• PROBLEM REQUIREMENTS
What is needed is an exact retyping of the records below, from the first line through the line that contains "This is a modular".

• RECORDED DATA
--*--

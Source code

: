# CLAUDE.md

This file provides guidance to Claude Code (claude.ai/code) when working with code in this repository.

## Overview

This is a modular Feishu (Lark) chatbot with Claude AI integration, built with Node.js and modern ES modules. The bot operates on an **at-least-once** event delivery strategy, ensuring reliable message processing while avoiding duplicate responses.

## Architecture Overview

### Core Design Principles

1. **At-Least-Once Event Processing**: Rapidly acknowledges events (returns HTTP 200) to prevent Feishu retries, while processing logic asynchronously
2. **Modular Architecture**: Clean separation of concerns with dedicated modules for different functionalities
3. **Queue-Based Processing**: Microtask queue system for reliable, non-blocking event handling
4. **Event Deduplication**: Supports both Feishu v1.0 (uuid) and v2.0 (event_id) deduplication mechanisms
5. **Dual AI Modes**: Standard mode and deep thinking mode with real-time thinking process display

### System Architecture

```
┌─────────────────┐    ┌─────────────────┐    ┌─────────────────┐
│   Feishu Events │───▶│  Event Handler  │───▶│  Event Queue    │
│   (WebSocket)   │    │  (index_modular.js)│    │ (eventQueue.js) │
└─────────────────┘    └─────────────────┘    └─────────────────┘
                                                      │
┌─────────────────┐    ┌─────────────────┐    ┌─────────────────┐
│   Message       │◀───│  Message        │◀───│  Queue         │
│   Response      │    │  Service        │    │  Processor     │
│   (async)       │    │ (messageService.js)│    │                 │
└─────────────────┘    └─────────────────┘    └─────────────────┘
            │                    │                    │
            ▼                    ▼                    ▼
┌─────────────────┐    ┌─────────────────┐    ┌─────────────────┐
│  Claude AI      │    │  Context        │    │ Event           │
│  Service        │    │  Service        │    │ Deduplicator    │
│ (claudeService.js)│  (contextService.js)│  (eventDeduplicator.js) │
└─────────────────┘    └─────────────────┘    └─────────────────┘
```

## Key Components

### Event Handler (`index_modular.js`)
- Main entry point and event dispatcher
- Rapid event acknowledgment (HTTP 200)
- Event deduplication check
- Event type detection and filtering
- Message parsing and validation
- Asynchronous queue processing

--*--

• EXPECTED ANSWER
Source code

:# CLAUDE.md

This file provides guidance to Claude Code (claude.ai/code) when working with code in this repository.

## Overview

This is a modular Feishu (Lark) chatbot with Claude AI integration, built with Node.js and modern ES modules. The bot operates on an **at-least-once** event delivery strategy, ensuring reliable message processing while avoiding duplicate responses.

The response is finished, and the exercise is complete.